Description of the task: A single stretch of the material below is to be transcribed exactly, starting at the line with "for fq_codel or" and ending after the line with "Carlos Eduardo Rocha".

"""

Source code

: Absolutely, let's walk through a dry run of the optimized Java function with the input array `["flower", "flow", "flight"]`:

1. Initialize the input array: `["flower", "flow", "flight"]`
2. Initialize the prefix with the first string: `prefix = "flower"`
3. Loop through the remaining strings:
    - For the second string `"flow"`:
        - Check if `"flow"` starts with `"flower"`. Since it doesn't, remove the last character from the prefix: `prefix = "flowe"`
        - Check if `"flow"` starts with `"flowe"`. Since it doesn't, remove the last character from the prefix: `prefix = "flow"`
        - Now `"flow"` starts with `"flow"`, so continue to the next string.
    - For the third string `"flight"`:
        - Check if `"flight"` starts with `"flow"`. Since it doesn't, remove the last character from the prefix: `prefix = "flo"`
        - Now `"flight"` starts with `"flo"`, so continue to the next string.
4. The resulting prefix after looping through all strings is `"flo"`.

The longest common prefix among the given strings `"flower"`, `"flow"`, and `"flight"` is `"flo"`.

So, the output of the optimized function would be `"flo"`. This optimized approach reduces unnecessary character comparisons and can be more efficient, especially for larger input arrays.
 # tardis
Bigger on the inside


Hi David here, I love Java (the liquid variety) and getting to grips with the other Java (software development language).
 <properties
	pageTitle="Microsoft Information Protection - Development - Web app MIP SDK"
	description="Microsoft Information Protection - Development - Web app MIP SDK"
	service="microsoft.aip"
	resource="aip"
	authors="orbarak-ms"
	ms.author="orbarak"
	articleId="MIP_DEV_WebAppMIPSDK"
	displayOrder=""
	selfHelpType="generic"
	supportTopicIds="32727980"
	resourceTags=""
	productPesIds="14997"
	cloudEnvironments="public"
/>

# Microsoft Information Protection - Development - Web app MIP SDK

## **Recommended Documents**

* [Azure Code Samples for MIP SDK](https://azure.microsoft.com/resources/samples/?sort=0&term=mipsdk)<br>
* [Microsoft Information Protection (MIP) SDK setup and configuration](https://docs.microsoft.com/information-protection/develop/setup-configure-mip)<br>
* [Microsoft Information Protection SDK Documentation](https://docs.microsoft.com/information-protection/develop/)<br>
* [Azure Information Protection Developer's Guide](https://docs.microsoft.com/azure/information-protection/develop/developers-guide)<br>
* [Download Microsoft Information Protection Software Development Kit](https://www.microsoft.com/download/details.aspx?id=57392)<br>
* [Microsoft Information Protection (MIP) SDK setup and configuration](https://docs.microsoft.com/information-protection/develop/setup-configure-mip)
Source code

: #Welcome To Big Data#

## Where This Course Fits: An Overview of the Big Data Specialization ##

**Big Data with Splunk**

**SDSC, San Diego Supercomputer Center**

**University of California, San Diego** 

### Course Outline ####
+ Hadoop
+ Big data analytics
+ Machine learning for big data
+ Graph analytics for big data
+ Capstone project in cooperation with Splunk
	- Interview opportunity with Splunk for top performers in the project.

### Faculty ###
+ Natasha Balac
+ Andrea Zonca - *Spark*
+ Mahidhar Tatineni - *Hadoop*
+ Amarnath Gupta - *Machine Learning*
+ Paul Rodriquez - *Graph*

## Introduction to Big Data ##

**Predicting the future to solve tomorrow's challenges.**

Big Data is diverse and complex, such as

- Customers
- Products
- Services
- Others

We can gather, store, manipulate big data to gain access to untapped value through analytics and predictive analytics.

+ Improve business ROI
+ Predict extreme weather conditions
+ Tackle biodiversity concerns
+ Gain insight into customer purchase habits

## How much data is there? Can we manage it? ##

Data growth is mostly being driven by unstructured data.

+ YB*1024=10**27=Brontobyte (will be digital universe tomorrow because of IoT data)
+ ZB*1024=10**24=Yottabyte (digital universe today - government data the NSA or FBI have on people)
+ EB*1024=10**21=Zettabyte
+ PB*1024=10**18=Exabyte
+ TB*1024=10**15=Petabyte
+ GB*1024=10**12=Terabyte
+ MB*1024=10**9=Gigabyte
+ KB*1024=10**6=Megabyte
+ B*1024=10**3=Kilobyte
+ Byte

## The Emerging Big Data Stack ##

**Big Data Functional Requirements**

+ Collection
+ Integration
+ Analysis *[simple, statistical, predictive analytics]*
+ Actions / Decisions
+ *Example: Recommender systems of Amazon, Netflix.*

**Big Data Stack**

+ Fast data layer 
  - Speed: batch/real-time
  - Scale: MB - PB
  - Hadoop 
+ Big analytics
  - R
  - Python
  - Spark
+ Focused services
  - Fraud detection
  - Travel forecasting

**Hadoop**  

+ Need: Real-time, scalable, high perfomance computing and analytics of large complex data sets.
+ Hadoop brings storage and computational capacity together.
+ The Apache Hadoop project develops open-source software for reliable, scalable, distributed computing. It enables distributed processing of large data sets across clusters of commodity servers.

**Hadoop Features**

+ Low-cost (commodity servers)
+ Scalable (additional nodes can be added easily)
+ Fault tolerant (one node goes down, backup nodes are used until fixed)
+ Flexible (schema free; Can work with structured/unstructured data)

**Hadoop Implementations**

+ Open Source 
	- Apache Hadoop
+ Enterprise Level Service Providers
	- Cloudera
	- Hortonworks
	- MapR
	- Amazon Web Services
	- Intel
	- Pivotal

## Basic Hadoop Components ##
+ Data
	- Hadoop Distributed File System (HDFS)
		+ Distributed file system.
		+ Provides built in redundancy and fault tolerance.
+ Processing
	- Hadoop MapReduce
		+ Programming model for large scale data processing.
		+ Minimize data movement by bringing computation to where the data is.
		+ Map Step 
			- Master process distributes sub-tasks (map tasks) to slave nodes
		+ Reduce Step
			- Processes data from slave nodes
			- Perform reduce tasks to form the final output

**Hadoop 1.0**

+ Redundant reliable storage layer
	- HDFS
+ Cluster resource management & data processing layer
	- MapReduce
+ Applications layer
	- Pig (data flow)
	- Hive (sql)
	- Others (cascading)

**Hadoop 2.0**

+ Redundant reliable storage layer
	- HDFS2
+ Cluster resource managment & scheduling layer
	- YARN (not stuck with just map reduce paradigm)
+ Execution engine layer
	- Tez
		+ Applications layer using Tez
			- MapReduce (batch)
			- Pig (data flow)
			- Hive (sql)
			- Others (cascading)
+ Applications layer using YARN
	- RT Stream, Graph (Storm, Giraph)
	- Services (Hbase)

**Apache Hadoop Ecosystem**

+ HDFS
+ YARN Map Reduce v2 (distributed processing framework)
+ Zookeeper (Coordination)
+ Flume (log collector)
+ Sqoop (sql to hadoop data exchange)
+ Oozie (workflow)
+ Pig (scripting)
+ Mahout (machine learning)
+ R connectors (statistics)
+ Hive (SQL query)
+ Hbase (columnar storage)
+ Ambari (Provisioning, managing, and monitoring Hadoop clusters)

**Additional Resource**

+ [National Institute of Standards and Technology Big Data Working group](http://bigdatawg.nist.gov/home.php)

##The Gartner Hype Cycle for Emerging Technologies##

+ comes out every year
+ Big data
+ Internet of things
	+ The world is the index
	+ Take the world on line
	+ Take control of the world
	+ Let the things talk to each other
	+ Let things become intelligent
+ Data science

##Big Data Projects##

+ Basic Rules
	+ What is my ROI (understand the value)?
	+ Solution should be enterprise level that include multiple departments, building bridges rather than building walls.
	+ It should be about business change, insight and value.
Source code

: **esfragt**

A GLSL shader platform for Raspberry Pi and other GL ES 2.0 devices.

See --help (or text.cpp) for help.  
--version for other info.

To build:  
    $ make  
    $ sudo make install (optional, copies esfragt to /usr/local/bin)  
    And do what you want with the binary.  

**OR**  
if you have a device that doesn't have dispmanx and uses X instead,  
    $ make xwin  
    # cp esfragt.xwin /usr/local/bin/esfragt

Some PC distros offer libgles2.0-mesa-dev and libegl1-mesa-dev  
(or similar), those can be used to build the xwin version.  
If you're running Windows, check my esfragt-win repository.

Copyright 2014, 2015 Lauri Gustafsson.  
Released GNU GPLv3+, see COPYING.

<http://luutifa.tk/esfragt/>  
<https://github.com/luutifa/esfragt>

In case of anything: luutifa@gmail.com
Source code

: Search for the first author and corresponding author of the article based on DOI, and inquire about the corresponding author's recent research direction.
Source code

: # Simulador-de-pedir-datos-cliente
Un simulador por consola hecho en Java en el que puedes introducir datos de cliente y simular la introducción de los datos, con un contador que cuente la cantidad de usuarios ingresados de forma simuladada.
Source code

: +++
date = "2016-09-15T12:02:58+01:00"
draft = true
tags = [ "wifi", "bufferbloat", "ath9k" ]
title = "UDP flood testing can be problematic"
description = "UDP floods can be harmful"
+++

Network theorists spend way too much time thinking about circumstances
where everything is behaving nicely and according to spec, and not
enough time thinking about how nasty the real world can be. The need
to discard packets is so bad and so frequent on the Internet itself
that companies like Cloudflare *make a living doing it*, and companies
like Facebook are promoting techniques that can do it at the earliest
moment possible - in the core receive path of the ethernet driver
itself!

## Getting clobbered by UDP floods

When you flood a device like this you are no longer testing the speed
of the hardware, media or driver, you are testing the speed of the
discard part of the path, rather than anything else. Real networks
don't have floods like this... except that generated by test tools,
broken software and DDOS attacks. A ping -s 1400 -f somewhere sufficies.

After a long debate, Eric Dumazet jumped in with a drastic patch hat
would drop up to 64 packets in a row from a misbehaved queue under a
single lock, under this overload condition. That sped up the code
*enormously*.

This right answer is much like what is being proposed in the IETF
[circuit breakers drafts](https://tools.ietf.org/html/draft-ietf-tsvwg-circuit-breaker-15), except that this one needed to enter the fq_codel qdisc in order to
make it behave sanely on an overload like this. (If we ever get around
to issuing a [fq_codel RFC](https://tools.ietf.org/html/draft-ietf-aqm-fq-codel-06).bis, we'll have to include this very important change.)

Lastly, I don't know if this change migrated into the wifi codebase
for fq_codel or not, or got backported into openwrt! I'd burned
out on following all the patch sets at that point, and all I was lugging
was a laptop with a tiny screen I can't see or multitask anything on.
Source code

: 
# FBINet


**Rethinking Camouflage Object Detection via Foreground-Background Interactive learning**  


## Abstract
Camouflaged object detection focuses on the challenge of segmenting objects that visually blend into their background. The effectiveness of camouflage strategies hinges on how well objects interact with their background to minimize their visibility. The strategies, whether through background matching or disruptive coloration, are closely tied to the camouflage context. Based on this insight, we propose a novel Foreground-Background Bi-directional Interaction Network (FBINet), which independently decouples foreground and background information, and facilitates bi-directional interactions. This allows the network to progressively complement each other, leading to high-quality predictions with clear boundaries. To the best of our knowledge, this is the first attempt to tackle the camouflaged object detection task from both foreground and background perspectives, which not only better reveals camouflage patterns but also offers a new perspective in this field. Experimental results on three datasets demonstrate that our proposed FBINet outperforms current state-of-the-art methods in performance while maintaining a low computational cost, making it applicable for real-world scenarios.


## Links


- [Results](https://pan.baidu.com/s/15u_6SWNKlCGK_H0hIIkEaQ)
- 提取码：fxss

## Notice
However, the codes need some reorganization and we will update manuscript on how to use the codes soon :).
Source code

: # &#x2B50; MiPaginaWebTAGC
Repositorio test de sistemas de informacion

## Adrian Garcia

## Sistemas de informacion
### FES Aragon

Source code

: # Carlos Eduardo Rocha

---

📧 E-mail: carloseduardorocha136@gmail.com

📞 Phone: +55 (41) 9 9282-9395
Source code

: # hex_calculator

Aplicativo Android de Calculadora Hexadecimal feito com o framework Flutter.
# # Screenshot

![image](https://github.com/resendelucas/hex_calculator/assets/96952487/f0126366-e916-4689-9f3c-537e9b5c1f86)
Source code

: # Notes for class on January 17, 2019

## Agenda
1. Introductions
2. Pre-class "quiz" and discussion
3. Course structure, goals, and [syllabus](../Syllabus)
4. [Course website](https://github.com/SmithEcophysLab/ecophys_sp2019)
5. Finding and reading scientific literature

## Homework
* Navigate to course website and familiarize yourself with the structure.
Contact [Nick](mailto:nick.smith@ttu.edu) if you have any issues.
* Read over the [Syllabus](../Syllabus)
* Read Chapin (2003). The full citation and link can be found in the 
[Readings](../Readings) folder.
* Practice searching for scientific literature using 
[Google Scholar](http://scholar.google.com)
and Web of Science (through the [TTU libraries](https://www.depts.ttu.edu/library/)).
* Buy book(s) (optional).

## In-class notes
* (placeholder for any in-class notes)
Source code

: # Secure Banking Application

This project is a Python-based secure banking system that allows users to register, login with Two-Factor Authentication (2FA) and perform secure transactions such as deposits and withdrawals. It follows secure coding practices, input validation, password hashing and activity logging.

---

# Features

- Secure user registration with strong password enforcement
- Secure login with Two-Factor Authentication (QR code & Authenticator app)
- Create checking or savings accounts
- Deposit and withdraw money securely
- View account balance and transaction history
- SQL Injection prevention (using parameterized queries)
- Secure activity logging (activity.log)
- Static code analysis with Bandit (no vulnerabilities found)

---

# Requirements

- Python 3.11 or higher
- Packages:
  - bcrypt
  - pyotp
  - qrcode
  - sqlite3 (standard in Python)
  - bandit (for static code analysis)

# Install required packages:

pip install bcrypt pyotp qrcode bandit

"""

Written response:
for fq_codel or not, or got backported into openwrt! I'd burned
out on following all the patch sets at that point, and all I was lugging
was a laptop with a tiny screen I can't see or multitask anything on.
Source code

: 
# FBINet


**Rethinking Camouflage Object Detection via Foreground-Background Interactive learning**  


## Abstract
Camouflaged object detection focuses on the challenge of segmenting objects that visually blend into their background. The effectiveness of camouflage strategies hinges on how well objects interact with their background to minimize their visibility. The strategies, whether through background matching or disruptive coloration, are closely tied to the camouflage context. Based on this insight, we propose a novel Foreground-Background Bi-directional Interaction Network (FBINet), which independently decouples foreground and background information, and facilitates bi-directional interactions. This allows the network to progressively complement each other, leading to high-quality predictions with clear boundaries. To the best of our knowledge, this is the first attempt to tackle the camouflaged object detection task from both foreground and background perspectives, which not only better reveals camouflage patterns but also offers a new perspective in this field. Experimental results on three datasets demonstrate that our proposed FBINet outperforms current state-of-the-art methods in performance while maintaining a low computational cost, making it applicable for real-world scenarios.


## Links


- [Results](https://pan.baidu.com/s/15u_6SWNKlCGK_H0hIIkEaQ)
- 提取码：fxss

## Notice
However, the codes need some reorganization and we will update manuscript on how to use the codes soon :).
Source code

: # &#x2B50; MiPaginaWebTAGC
Repositorio test de sistemas de informacion

## Adrian Garcia

## Sistemas de informacion
### FES Aragon

Source code

: # Carlos Eduardo Rocha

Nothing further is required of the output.